How to verify product potential
Search for your product directly on Amazon.de and review the first page of results – how many reviews do competitors have and what prices do they hold?
Calculate your margin: subtract manufacturing costs, Amazon commission (typically 8–15%), FBA fees, and shipping costs to the warehouse from the selling price.
Initially, avoid risky categories (food, cosmetics, electronics with batteries) that require additional certifications.
Step 2: Create a selling account (Seller Central)
You create a selling account on sellercentral.amazon.de (the account is valid for all Amazon European marketplaces). Choose the Professional plan (€39 per month excluding VAT) – the individual plan is only worthwhile if you sell up to 40 units per month.
What to prepare for registration
Company ID (IČO) and an extract from the Commercial or Trade Register
ID card or passport of the executive
Company bank account (a Czech one is sufficient, ideally with a euro sub-account)
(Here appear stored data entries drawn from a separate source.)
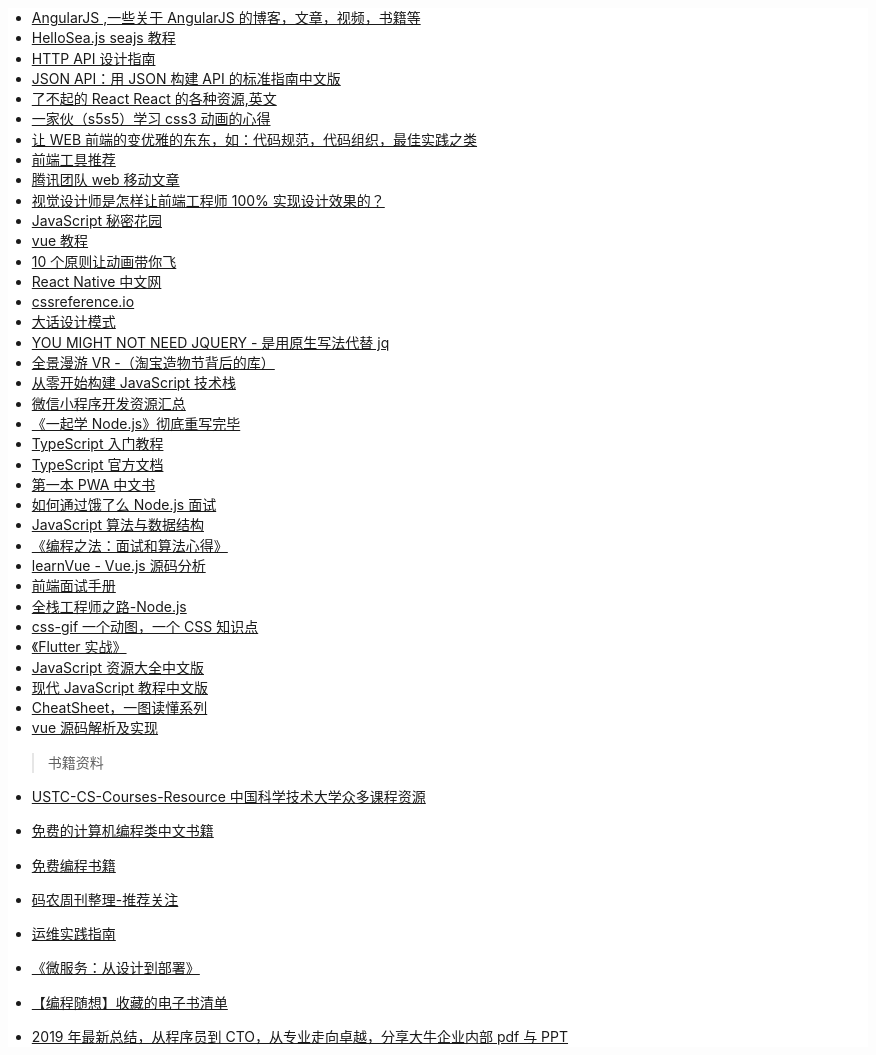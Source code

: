 - [AngularJS ,一些关于 AngularJS 的博客，文章，视频，书籍等](https://github.com/justjavac/AngularJS-Learning-zh_CN)
- [HelloSea.js seajs 教程](https://github.com/island205/HelloSea.js)
- [HTTP API 设计指南](https://github.com/ZhangBohan/http-api-design-ZH_CN)
- [JSON API：用 JSON 构建 API 的标准指南中文版](https://github.com/justjavac/json-api-zh_CN)
- [了不起的 React React 的各种资源,英文](https://github.com/enaqx/awesome-react)
- [一家伙（s5s5）学习 css3 动画的心得](https://github.com/s5s5/CSS-Animations)
- [让 WEB 前端的变优雅的东东，如：代码规范，代码组织，最佳实践之类](https://github.com/iamjoel/be-grace-front-end-developer)
- [前端工具推荐](https://github.com/codylindley/frontend-tools)
- [腾讯团队 web 移动文章](http://tgideas.qq.com/)
- [视觉设计师是怎样让前端工程师 100% 实现设计效果的？](http://www.zhihu.com/question/27743708answer-17103050)
- [JavaScript 秘密花园](http://bonsaiden.github.io/JavaScript-Garden/zh/)
- [vue 教程](http://www.cnblogs.com/keepfool/p/5619070.html)
- [10 个原则让动画带你飞](https://github.com/xitu/gold-miner/blob/master/TODO/smooth-css-animations.md)
- [React Native 中文网](http://reactnative.cn/)
- [cssreference.io](http://cssreference.io/)
- [大话设计模式](https://www.kancloud.cn/dengyigegushi/details-dahua/100439)
- [YOU MIGHT NOT NEED JQUERY - 是用原生写法代替 jq](http://youmightnotneedjquery.com/)
- [全景漫游 VR -（淘宝造物节背后的库）](http://tgask.qq.com/?/article/3)
- [从零开始构建 JavaScript 技术栈](https://github.com/pd4d10/js-stack-from-scratch)
- [微信小程序开发资源汇总](https://github.com/justjavac/awesome-wechat-weapp)
- [《一起学 Node.js》彻底重写完毕](https://github.com/nswbmw/N-blog)
- [TypeScript 入门教程](https://ts.xcatliu.com/)
- [TypeScript 官方文档](https://zhongsp.gitbooks.io/typescript-handbook/content/)
- [第一本 PWA 中文书](https://github.com/SangKa/PWA-Book-CN)
- [如何通过饿了么 Node.js 面试](https://github.com/ElemeFE/node-interview/tree/master/sections/zh-cn)
- [JavaScript 算法与数据结构](https://github.com/trekhleb/javascript-algorithms/blob/master/README.zh-CN.md)
- [《编程之法：面试和算法心得》](https://github.com/julycoding/The-Art-Of-Programming-By-July/blob/master/ebook/zh/Readme.md)
- [learnVue - Vue.js 源码分析](https://github.com/answershuto/learnVue)
- [前端面试手册](https://github.com/yangshun/front-end-interview-handbook/blob/master/Translations/Chinese/README.md)
- [全栈工程师之路-Node.js](https://i5ting.github.io/nodejs-fullstack/)
- [css-gif 一个动图，一个 CSS 知识点](https://github.com/qdlaoyao/css-gif)
- [《Flutter 实战》](https://book.flutterchina.club/)
- [JavaScript 资源大全中文版](https://github.com/jobbole/awesome-javascript-cn)
- [现代 JavaScript 教程中文版](https://github.com/javascript-tutorial/zh.javascript.info)
- [CheatSheet，一图读懂系列](https://github.com/wangzhengya/cheatsheet)
- [vue 源码解析及实现](https://github.com/fastCreator/MVVM)

> 书籍资料

- [USTC-CS-Courses-Resource 中国科学技术大学众多课程资源](https://github.com/mbinary/USTC-CS-Courses-Resource)
- [免费的计算机编程类中文书籍](https://github.com/justjavac/free-programming-books-zh_CN)
- [免费编程书籍](https://github.com/vhf/free-programming-books/blob/master/free-programming-books-zh.md)
- [码农周刊整理-推荐关注](https://github.com/nemoTyrant/manong)

- [运维实践指南](https://github.com/meetbill/op_practice_book)
- [《微服务：从设计到部署》](https://github.com/oopsguy/microservices-from-design-to-deployment-chinese)

- [【编程随想】收藏的电子书清单](https://github.com/programthink/books)
- [2019 年最新总结，从程序员到 CTO，从专业走向卓越，分享大牛企业内部 pdf 与 PPT](https://github.com/0voice/from_coder_to_expert)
Payment card for billing fees
Bank statement no older than 180 days
Expect a verification process (KYC) that can take from several days to a few weeks. Upload documents in good quality and ensure that the data exactly matches the register – discrepancies are the most common cause of rejection.
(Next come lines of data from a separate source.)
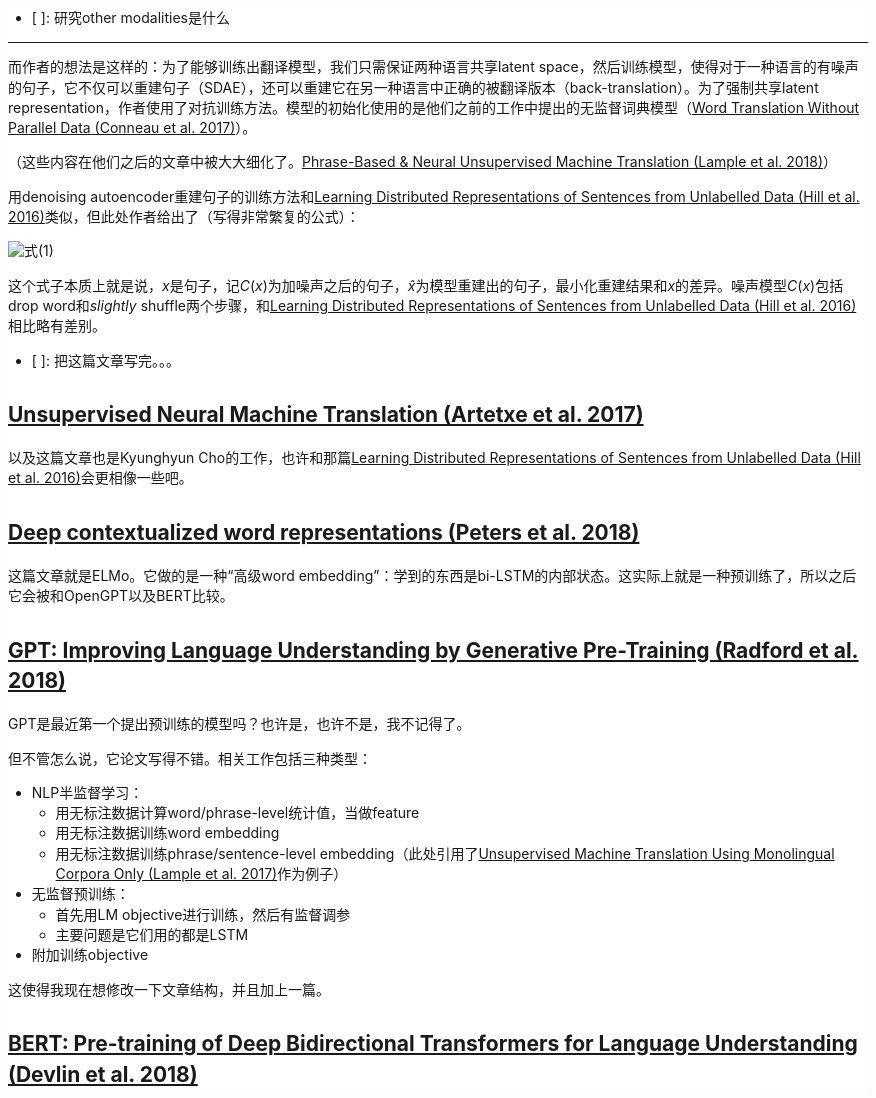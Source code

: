 - [ ]: 研究other modalities是什么

---

而作者的想法是这样的：为了能够训练出翻译模型，我们只需保证两种语言共享latent space，然后训练模型，使得对于一种语言的有噪声的句子，它不仅可以重建句子（SDAE），还可以重建它在另一种语言中正确的被翻译版本（back-translation）。为了强制共享latent representation，作者使用了对抗训练方法。模型的初始化使用的是他们之前的工作中提出的无监督词典模型（[Word Translation Without Parallel Data (Conneau et al. 2017)](http://arxiv.org/abs/1710.04087)）。

（这些内容在他们之后的文章中被大大细化了。[Phrase-Based & Neural Unsupervised Machine Translation (Lample et al. 2018)](http://arxiv.org/abs/1804.07755)）

用denoising autoencoder重建句子的训练方法和[Learning Distributed Representations of Sentences from Unlabelled Data (Hill et al. 2016)](http://arxiv.org/abs/1602.03483)类似，但此处作者给出了（写得非常繁复的公式）：

![式(1)](denoising-objective-form.png)

这个式子本质上就是说，$x$是句子，记$C(x)$为加噪声之后的句子，$\hat{x}$为模型重建出的句子，最小化重建结果和$x$的差异。噪声模型$C(x)$包括drop word和*slightly* shuffle两个步骤，和[Learning Distributed Representations of Sentences from Unlabelled Data (Hill et al. 2016)](http://arxiv.org/abs/1602.03483)相比略有差别。

- [ ]: 把这篇文章写完。。。

## [Unsupervised Neural Machine Translation (Artetxe et al. 2017)](http://arxiv.org/abs/1710.11041)

以及这篇文章也是Kyunghyun Cho的工作，也许和那篇[Learning Distributed Representations of Sentences from Unlabelled Data (Hill et al. 2016)](http://arxiv.org/abs/1602.03483)会更相像一些吧。

## [Deep contextualized word representations (Peters et al. 2018)](https://arxiv.org/abs/1802.05365)

这篇文章就是ELMo。它做的是一种“高级word embedding”：学到的东西是bi-LSTM的内部状态。这实际上就是一种预训练了，所以之后它会被和OpenGPT以及BERT比较。

## [GPT: Improving Language Understanding by Generative Pre-Training (Radford et al. 2018)](https://s3-us-west-2.amazonaws.com/openai-assets/research-covers/language-unsupervised/language_understanding_paper.pdf)

GPT是最近第一个提出预训练的模型吗？也许是，也许不是，我不记得了。

但不管怎么说，它论文写得不错。相关工作包括三种类型：

* NLP半监督学习：
  * 用无标注数据计算word/phrase-level统计值，当做feature
  * 用无标注数据训练word embedding
  * 用无标注数据训练phrase/sentence-level embedding（此处引用了[Unsupervised Machine Translation Using Monolingual Corpora Only (Lample et al. 2017)](http://arxiv.org/abs/1711.00043)作为例子）
* 无监督预训练：
  * 首先用LM objective进行训练，然后有监督调参
  * 主要问题是它们用的都是LSTM
* 附加训练objective

这使得我现在想修改一下文章结构，并且加上一篇。

## [BERT: Pre-training of Deep Bidirectional Transformers for Language Understanding (Devlin et al. 2018)](http://arxiv.org/abs/1810.04805)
Tip: Take advantage of our free comprehensive checklist of requirements not only for setting up a professional Amazon account but also for listing products in the catalog. Just click here.
Step 3: Choose a logistics model – FBA or FBM?
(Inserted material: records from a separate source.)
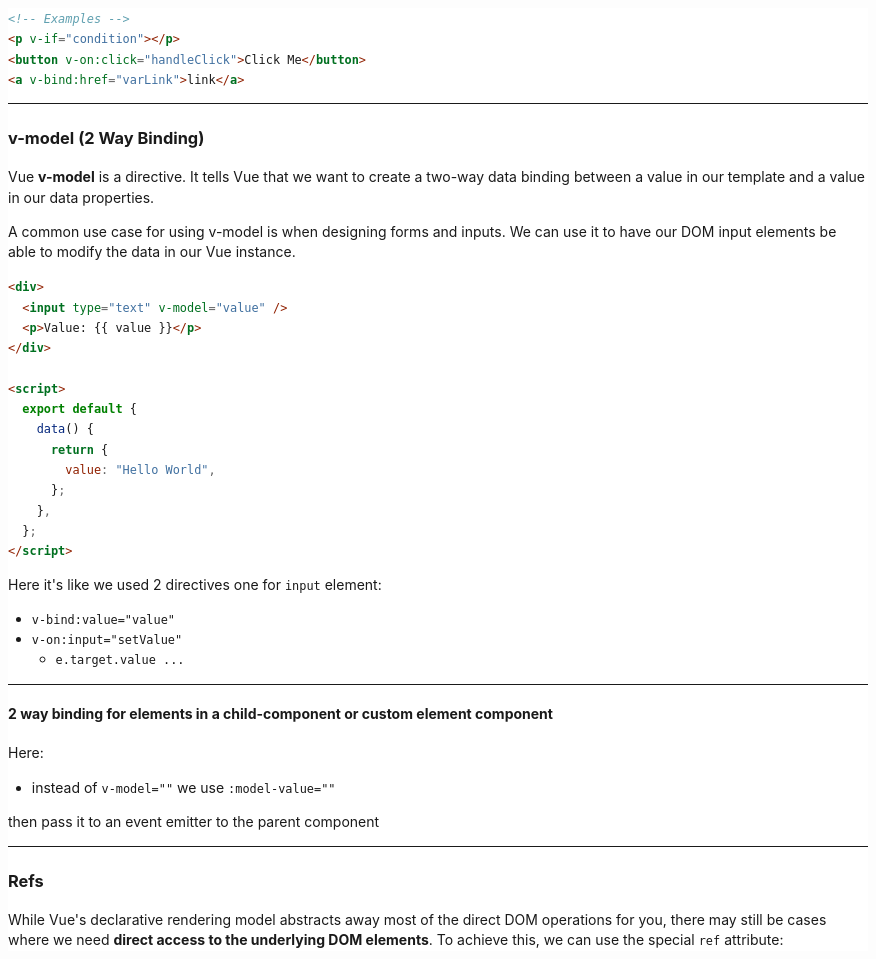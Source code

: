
 ```html
<!-- Examples -->
<p v-if="condition"></p>
<button v-on:click="handleClick">Click Me</button>
<a v-bind:href="varLink">link</a>
```

---

### v-model (2 Way Binding)

Vue **v-model** is a directive. It tells Vue that we want to create a two-way data binding between a value in our template and a value in our data properties.

A common use case for using v-model is when designing forms and inputs. We can use it to have our DOM input elements be able to modify the data in our Vue instance.

```html
<div>
  <input type="text" v-model="value" />
  <p>Value: {{ value }}</p>
</div>

<script>
  export default {
    data() {
      return {
        value: "Hello World",
      };
    },
  };
</script>
```

Here it's like we used 2 directives one for `input` element:

- `v-bind:value="value"`
- `v-on:input="setValue"`
  - `e.target.value ...`

---

#### 2 way binding for elements in a child-component or custom element component

Here:

- instead of `v-model=""` we use `:model-value=""`

then pass it to an event emitter to the parent component

---

### Refs

While Vue's declarative rendering model abstracts away most of the direct DOM operations for you, there may still be cases where we need **direct access to the underlying DOM elements**. To achieve this, we can use the special `ref` attribute:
Amazon offers two basic order fulfillment models:
FBA (Fulfillment by Amazon)
You send goods to Amazon's warehouse, and Amazon handles storage, packaging, delivery to the customer, and returns. FBA products receive the Prime badge, which significantly increases conversions. For most Czech sellers, FBA is the clear choice for starting out.
FBM (Fulfillment by Merchant)
You ship orders yourself from your own warehouse. This makes sense for bulky goods, slow-moving products, or when you already have your own logistics with fast delivery to Germany.
What to pay attention to with FBA
Fees: you pay for fulfillment (according to size and weight) and storage (per m³/month, significantly more expensive in Q4).
Pan-EU program: Amazon can move goods between warehouses in different EU countries – but this creates VAT registrations for you in these countries (see below).
Shipment preparation: each item must have a readable barcode (FNSKU), and the shipment must meet Amazon's packaging requirements.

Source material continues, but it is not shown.